Task prompt →
Tally the lines in the material below that hold the string "blob" and report the tally alone.
Start of Dataset records
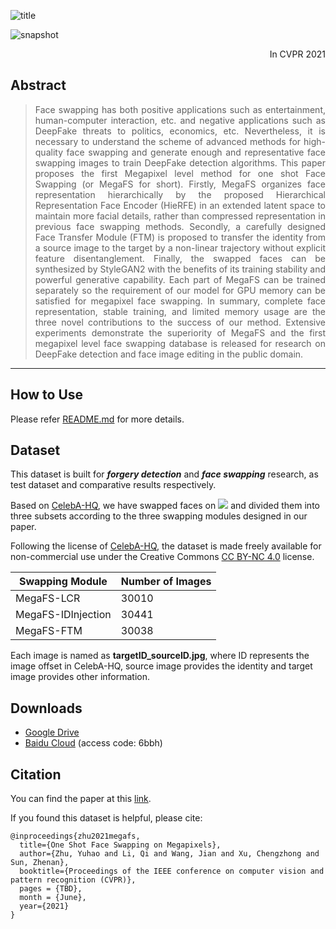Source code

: ![title](https://github.com/zyainfal/One-Shot-Face-Swapping-on-Megapixels/blob/main/imgs/title.PNG)

![snapshot](https://github.com/zyainfal/One-Shot-Face-Swapping-on-Megapixels/blob/main/imgs/snapshot1.png)

<div align="right">In CVPR 2021</div>

## Abstract 

><div align="justify">Face swapping has both positive applications such as entertainment, human-computer interaction, etc. and negative applications such as DeepFake threats to politics, economics, etc. Nevertheless, it is necessary to understand the scheme of advanced methods for high-quality face swapping and generate enough and representative face swapping images to train DeepFake detection algorithms. This paper proposes the first Megapixel level method for one shot Face Swapping (or MegaFS for short). Firstly, MegaFS organizes face representation hierarchically by the proposed Hierarchical Representation Face Encoder (HieRFE) in an extended latent space to maintain more facial details, rather than compressed representation in previous face swapping methods. Secondly, a carefully designed Face Transfer Module (FTM) is proposed to transfer the identity from a source image to the target by a non-linear trajectory without explicit feature disentanglement. Finally, the swapped faces can be synthesized by StyleGAN2 with the benefits of its training stability and powerful generative capability. Each part of MegaFS can be trained separately so the requirement of our model for GPU memory can be satisfied for megapixel face swapping. In summary, complete face representation, stable training, and limited memory usage are the three novel contributions to the success of our method. Extensive experiments demonstrate the superiority of MegaFS and the first megapixel level face swapping database is released for research on DeepFake detection and face image editing in the public domain.</div>

------
## How to Use
Please refer [README.md](https://github.com/zyainfal/One-Shot-Face-Swapping-on-Megapixels/blob/main/inference/README.md) for more details.

## Dataset

This dataset is built for ***forgery detection*** and ***face swapping*** research, as test dataset and comparative results respectively.

Based on [CelebA-HQ](https://github.com/tkarras/progressive_growing_of_gans), we have swapped faces on ![](http://latex.codecogs.com/svg.latex?1024\times1024) and divided them into three subsets according to the three swapping modules designed in our paper. 

Following the license of [CelebA-HQ](https://github.com/tkarras/progressive_growing_of_gans), the dataset is made freely available for non-commercial use under the Creative Commons [CC BY-NC 4.0](https://creativecommons.org/licenses/by-nc/4.0/legalcode) license. 

| Swapping Module    | Number of Images |
| ------------------ | ---------------- |
| MegaFS-LCR         | 30010            |
| MegaFS-IDInjection | 30441            |
| MegaFS-FTM         | 30038            |

Each image is named as **targetID_sourceID.jpg**, where ID represents the image offset in CelebA-HQ, source image provides the identity and target image provides other information.

## Downloads
* [Google Drive](https://drive.google.com/drive/folders/1K6114RZv6goY-8xuxQmSamcrW2i29nG7?usp=sharing)
* [Baidu Cloud](https://pan.baidu.com/s/19vRj6jPtzxkDm2h7vFXf4w) (access code: 6bbh)

## Citation
You can find the paper at this [link](http://arxiv.org/abs/2105.04932).

If you found this dataset is helpful, please cite:
```
@inproceedings{zhu2021megafs,
  title={One Shot Face Swapping on Megapixels},
  author={Zhu, Yuhao and Li, Qi and Wang, Jian and Xu, Chengzhong and Sun, Zhenan},
  booktitle={Proceedings of the IEEE conference on computer vision and pattern recognition (CVPR)},
  pages = {TBD},
  month = {June},
  year={2021}
}
```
End of Dataset records
Written solution →
3